▶ _Instructions for the task_
Below is a block of entries; repeat exactly the lines starting at the line that contains "207-171-168-241.amazon.com" and ending at the line that contains "marksandspencer-pca-preview.amazon.com", both included.

▶ _Given data_
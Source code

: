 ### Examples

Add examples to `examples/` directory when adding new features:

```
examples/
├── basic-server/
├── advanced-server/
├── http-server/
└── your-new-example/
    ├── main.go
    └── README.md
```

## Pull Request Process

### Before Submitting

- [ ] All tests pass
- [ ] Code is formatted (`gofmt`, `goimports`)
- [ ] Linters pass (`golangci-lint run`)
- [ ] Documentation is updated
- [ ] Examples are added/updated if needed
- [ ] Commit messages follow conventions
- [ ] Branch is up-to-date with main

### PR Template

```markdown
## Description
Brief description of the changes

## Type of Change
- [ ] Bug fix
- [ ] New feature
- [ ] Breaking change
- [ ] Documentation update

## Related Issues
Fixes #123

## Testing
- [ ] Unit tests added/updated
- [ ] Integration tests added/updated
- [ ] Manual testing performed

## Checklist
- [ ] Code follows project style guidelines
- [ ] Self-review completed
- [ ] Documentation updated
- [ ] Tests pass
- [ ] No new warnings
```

---

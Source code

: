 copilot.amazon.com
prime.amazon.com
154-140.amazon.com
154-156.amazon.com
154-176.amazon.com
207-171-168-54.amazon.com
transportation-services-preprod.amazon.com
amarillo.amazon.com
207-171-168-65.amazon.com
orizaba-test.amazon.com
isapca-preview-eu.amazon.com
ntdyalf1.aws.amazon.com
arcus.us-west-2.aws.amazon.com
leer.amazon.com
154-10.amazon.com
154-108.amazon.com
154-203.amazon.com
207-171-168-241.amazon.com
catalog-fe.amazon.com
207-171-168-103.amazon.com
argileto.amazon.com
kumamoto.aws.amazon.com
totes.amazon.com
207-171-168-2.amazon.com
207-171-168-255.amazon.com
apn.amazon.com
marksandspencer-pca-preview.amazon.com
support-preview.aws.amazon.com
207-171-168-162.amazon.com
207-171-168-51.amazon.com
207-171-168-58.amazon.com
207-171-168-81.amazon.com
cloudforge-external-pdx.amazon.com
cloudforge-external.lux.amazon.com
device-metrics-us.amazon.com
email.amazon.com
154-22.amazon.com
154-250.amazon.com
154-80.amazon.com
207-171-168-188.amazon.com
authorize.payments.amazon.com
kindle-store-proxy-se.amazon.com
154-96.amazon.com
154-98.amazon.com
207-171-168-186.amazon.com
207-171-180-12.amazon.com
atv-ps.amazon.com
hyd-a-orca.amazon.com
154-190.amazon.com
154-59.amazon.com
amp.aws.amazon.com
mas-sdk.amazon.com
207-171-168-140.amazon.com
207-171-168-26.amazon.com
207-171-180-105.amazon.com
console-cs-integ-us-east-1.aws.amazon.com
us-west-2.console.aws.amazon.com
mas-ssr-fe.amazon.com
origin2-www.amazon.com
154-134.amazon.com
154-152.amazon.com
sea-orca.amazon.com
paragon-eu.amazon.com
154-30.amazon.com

▶ _Your response_
207-171-168-241.amazon.com
catalog-fe.amazon.com
207-171-168-103.amazon.com
argileto.amazon.com
kumamoto.aws.amazon.com
totes.amazon.com
207-171-168-2.amazon.com
207-171-168-255.amazon.com
apn.amazon.com
marksandspencer-pca-preview.amazon.com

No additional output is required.